▸ DATA:
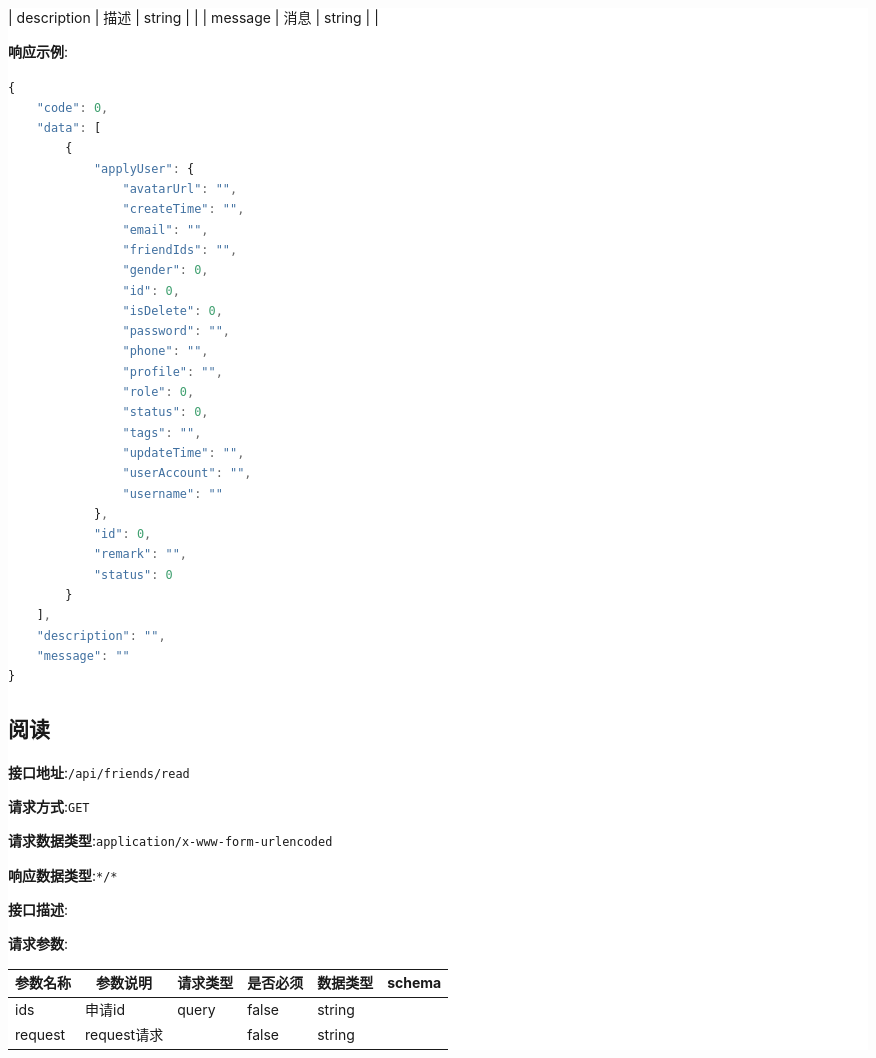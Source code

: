 | description                         | 描述                | string         |                |
| message                             | 消息                | string         |                |

**响应示例**:

```javascript
{
	"code": 0,
	"data": [
		{
			"applyUser": {
				"avatarUrl": "",
				"createTime": "",
				"email": "",
				"friendIds": "",
				"gender": 0,
				"id": 0,
				"isDelete": 0,
				"password": "",
				"phone": "",
				"profile": "",
				"role": 0,
				"status": 0,
				"tags": "",
				"updateTime": "",
				"userAccount": "",
				"username": ""
			},
			"id": 0,
			"remark": "",
			"status": 0
		}
	],
	"description": "",
	"message": ""
}
```

## 阅读

**接口地址**:`/api/friends/read`

**请求方式**:`GET`

**请求数据类型**:`application/x-www-form-urlencoded`

**响应数据类型**:`*/*`

**接口描述**:

**请求参数**:

| 参数名称    | 参数说明      | 请求类型  | 是否必须  | 数据类型   | schema |
|---------|-----------|-------|-------|--------|--------|
| ids     | 申请id      | query | false | string |        |
| request | request请求 |       | false | string |        |
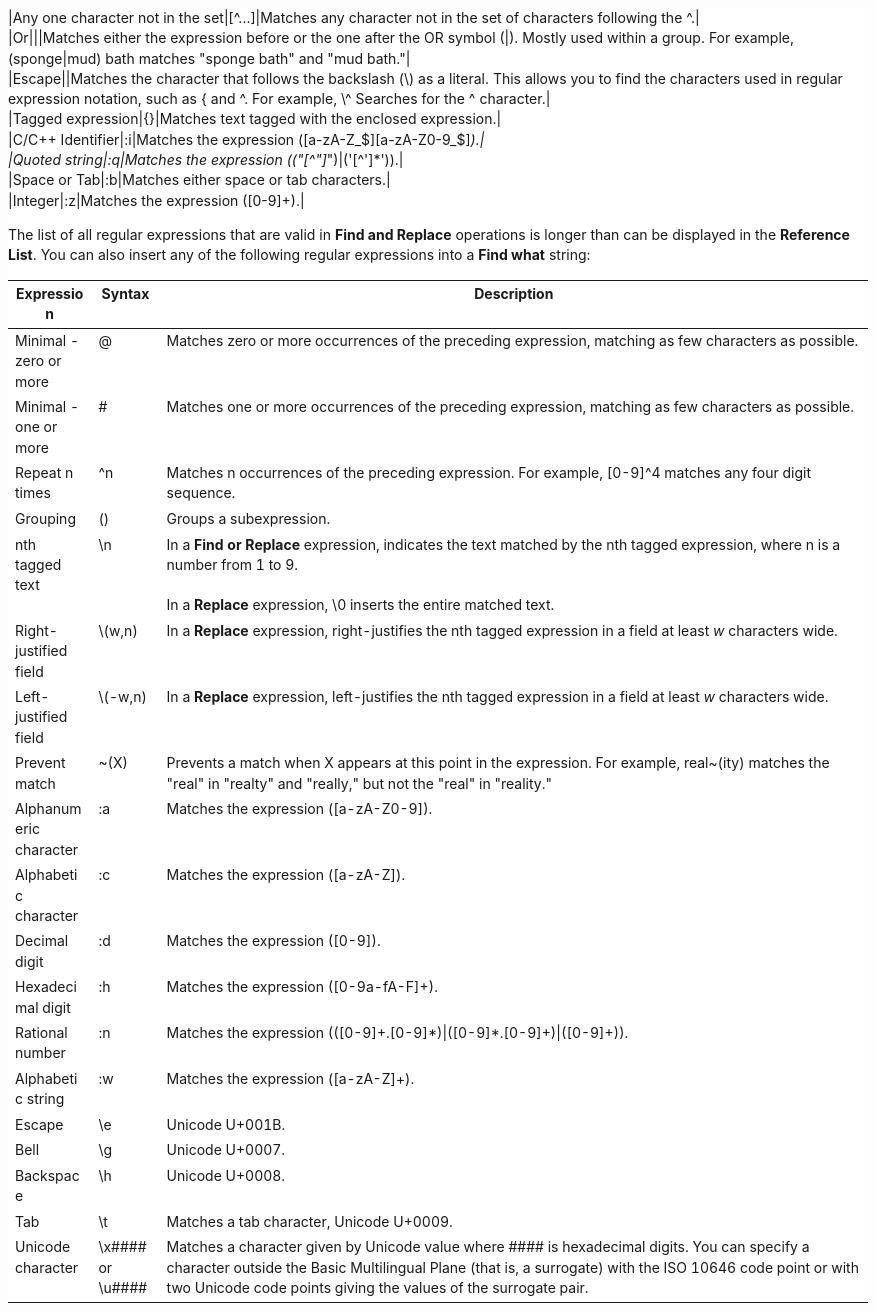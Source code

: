 |Any one character not in the set|[^...]|Matches any character not in the set of characters following the ^.|  
|Or|&#124;|Matches either the expression before or the one after the OR symbol (&#124;). Mostly used within a group. For example, (sponge&#124;mud) bath matches "sponge bath" and "mud bath."|  
|Escape|\|Matches the character that follows the backslash (\\) as a literal. This allows you to find the characters used in regular expression notation, such as { and ^. For example, \\^ Searches for the ^ character.|  
|Tagged expression|{}|Matches text tagged with the enclosed expression.|  
|C/C++ Identifier|:i|Matches the expression ([a-zA-Z_$][a-zA-Z0-9_$]*).|  
|Quoted string|:q|Matches the expression (("[^"]*")&#124;('[^']\*')).|  
|Space or Tab|:b|Matches either space or tab characters.|  
|Integer|:z|Matches the expression ([0-9]+).|  
  
 The list of all regular expressions that are valid in **Find and Replace** operations is longer than can be displayed in the **Reference List**. You can also insert any of the following regular expressions into a **Find what** string:  
  
|Expression|Syntax|Description|  
|----------------|------------|-----------------|  
|Minimal - zero or more|@|Matches zero or more occurrences of the preceding expression, matching as few characters as possible.|  
|Minimal - one or more|#|Matches one or more occurrences of the preceding expression, matching as few characters as possible.|  
|Repeat n times|^n|Matches n occurrences of the preceding expression. For example, [0-9]^4 matches any four digit sequence.|  
|Grouping|()|Groups a subexpression.|  
|nth tagged text|\n|In a **Find or Replace** expression, indicates the text matched by the nth tagged expression, where n is a number from 1 to 9.<br /><br /> In a **Replace** expression, \0 inserts the entire matched text.|  
|Right-justified field|\\(w,n)|In a **Replace** expression, right-justifies the nth tagged expression in a field at least *w* characters wide.|  
|Left-justified field|\\(-w,n)|In a **Replace** expression, left-justifies the nth tagged expression in a field at least *w* characters wide.|  
|Prevent match|~(X)|Prevents a match when X appears at this point in the expression. For example, real~(ity) matches the "real" in "realty" and "really," but not the "real" in "reality."|  
|Alphanumeric character|:a|Matches the expression ([a-zA-Z0-9]).|  
|Alphabetic character|:c|Matches the expression ([a-zA-Z]).|  
|Decimal digit|:d|Matches the expression ([0-9]).|  
|Hexadecimal digit|:h|Matches the expression ([0-9a-fA-F]+).|  
|Rational number|:n|Matches the expression (([0-9]+.[0-9]*)&#124;([0-9]\*.[0-9]+)&#124;([0-9]+)).|  
|Alphabetic string|:w|Matches the expression ([a-zA-Z]+).|  
|Escape|\e|Unicode U+001B.|  
|Bell|\g|Unicode U+0007.|  
|Backspace|\h|Unicode U+0008.|  
|Tab|\t|Matches a tab character, Unicode U+0009.|  
|Unicode character|\x#### or \u####|Matches a character given by Unicode value where #### is hexadecimal digits. You can specify a character outside the Basic Multilingual Plane (that is, a surrogate) with the ISO 10646 code point or with two Unicode code points giving the values of the surrogate pair.|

▸ ASSIGNED TASK: Copy out each line of the listing that holds the string "either".

▸ ANSWER TO THE EXERCISE:
|Or|&#124;|Matches either the expression before or the one after the OR symbol (&#124;). Mostly used within a group. For example, (sponge&#124;mud) bath matches "sponge bath" and "mud bath."|  
|Space or Tab|:b|Matches either space or tab characters.|  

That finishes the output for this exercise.